IS THE popularity of body piercing merely the latest fashion or does it represent, as some sociologists believe, something more sinister?
Once the preserve of pop stars and fairground workers, body piercing, or "hardcore body modification" in sociologist-speak, has influenced the work of many top fashion designers, most notably Jean-Paul Gaultier. It can be spotted on any high street and, as the human body comes under increasing scrutiny from social and cultural theorists, it has been described by some academics as "modern primitive behaviour".
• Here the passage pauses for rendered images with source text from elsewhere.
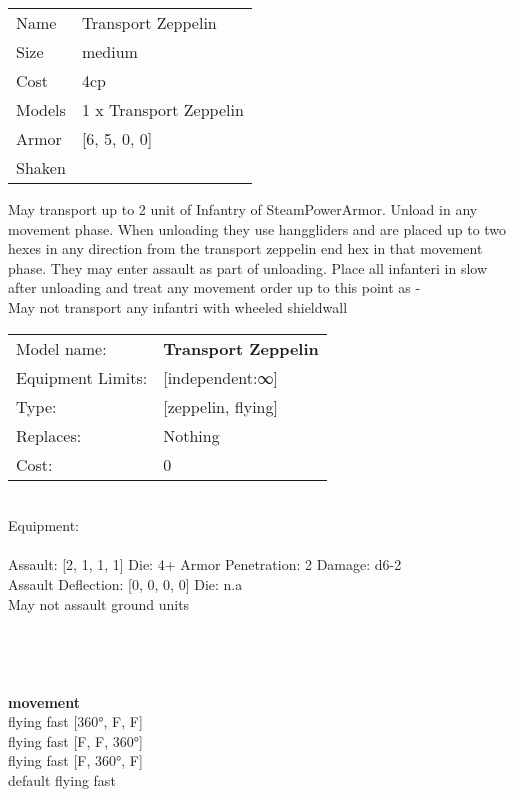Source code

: \begin{tabular}{ll}
  Name & Transport Zeppelin \\
  Size & medium\\
  Cost & 4cp\\
  Models & 1 x Transport Zeppelin\\
  Armor & [6, 5, 0, 0]\\
  Shaken & \\
\end{tabular}

\noindent May transport up to 2 unit of Infantry of SteamPowerArmor. Unload in any movement phase. When unloading they use hanggliders and are placed up to two hexes in any direction from the transport zeppelin end hex in that movement phase. They may enter assault as part of unloading. Place all infanteri in slow after unloading and treat any movement order up to this point as -\\ 
May not transport any infantri with wheeled shieldwall\\ 


\noindent
\begin{tabular}{ll}
Model name: &{\bf Transport Zeppelin } \\
Equipment Limits: &[independent:∞] \\
Type: &[zeppelin, flying] \\
Replaces: &Nothing \\
Cost: & 0\\
\end{tabular}
\ \\
Equipment:  \\
\ \\
Assault: [2, 1, 1, 1] Die: 4+ Armor Penetration: 2 Damage: d6-2 \\
Assault Deflection: [0, 0, 0, 0] Die: n.a\\
\indent May not assault ground units\\ 
 
\ \\

\ \\
 
\ \\



\ \\ {\bf movement } \\
flying fast [360°, F, F] \\
flying fast [F, F, 360°] \\
flying fast [F, 360°, F] \\
default flying fast \\


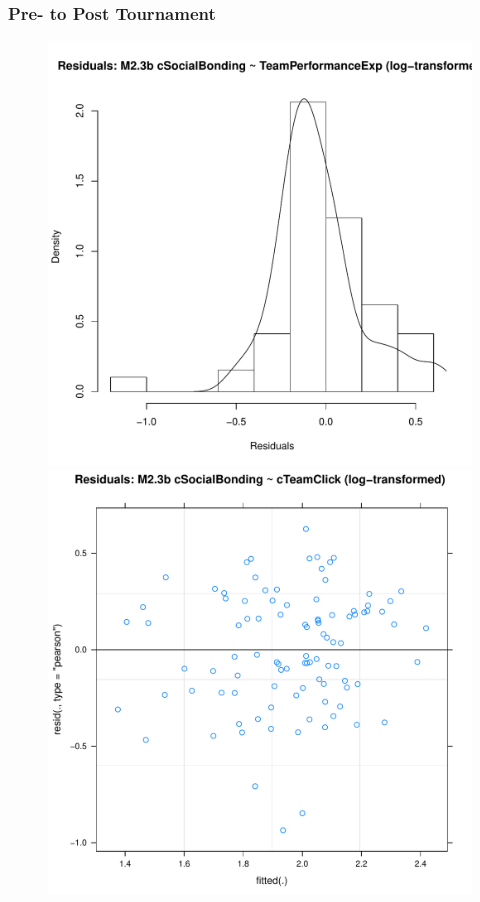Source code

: {      \subsubsection{Pre- to Post Tournament\label{app8:MLM23b}}

          
          \restoregeometry



      \begin{figure}[htbp]
        \includegraphics[scale =.4]{images/MLM23bLogHist.pdf}
        \includegraphics[scale =.4]{images/MLM23bLogScatter.pdf}

\end{figure}}
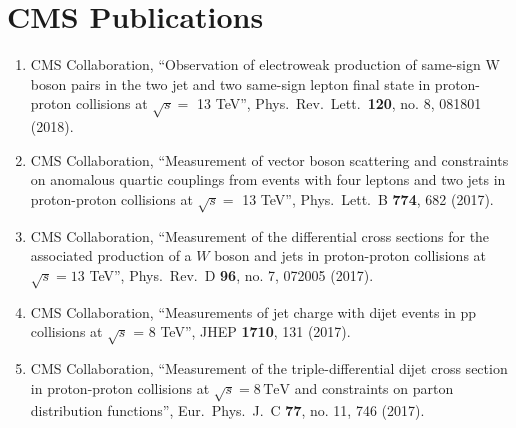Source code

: \section*{CMS Publications}%
\begin{enumerate}
\item CMS Collaboration, ``Observation of electroweak production of same-sign W boson pairs in the two jet and two same-sign lepton final state in proton-proton collisions at $\sqrt{s} = $ 13 TeV'', Phys.\ Rev.\ Lett.\  {\bf 120}, no. 8, 081801 (2018).

\item CMS Collaboration, ``Measurement of vector boson scattering and constraints on anomalous quartic couplings from events with four leptons and two jets in proton-proton collisions at $\sqrt{s}=$ 13 TeV'', Phys.\ Lett.\ B {\bf 774}, 682 (2017).

\item CMS Collaboration, ``Measurement of the differential cross sections for the associated production of a $W$ boson and jets in proton-proton collisions at $\sqrt{s}=13$ TeV'', Phys.\ Rev.\ D {\bf 96}, no. 7, 072005 (2017).

\item CMS Collaboration, ``Measurements of jet charge with dijet events in pp collisions at $\sqrt{s}$ = 8 TeV'', JHEP {\bf 1710}, 131 (2017).

\item CMS Collaboration, ``Measurement of the triple-differential dijet cross section in proton-proton collisions at $\sqrt{s}=8\,\text {TeV} $ and constraints on parton distribution functions'', Eur.\ Phys.\ J.\ C {\bf 77}, no. 11, 746 (2017).


\end{enumerate}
The question Paul Sweetman of Southampton University address- ed in his paper, "Marked bodies oppositional identities? Tattooing, piercing and the ambiguities of resistance", at the BSA was whether body piercing and related activities like tattooing could be regarded as deviant and subversive.
"Both practices violate the integrity of the body," he said. "The tattooed or pierced body arguably stands in counter opposition to the natural, unmarked bodily ideal at the heart of consumer culture."
As a form of dissent, when compared to other forms of political activity, it is pretty mild and innocuous. Could body modifiers be self-absorbed followers of fashion rather than repressed primitives trying to subvert the state? Could tattooing and piercing be simply an extension of disciplinary activities like keep fit or dieting?
Not according to Dr Sweetman. "Dieting and keep fit arguably represent a form of self-monitoring or self-regulation intended to move the body closer to the youthful, slim, athletic appeal," he said.
Piercing and tattooing represented something deeper. "The tattooed or pierced body might be said to highlight the partially socially constructed nature of all bodies, the explicit nature of the markings worn acting as a reminder that we all bear the inscriptions of gender, race and class."
In this sense Dr Sweetman added, piercing and tattooing could resist the myth of the natural body upon which a number of fundamental dichotomies of Western thought depended. "Piercing, in its penetration of the body with inert substances which may then become part of the body, can be seen to question such distinctions as organic/inorganic, body/technology or natural and artificial."
So what did people who pierced or tattooed themselves make of their behaviour? Few of the study sample related to "modern primitivism". Those who saw the activity as subversive often tended to refer to its "inherent qualities" - pain, blood and the penetration of the skin - over and above any association with non-Western cultures.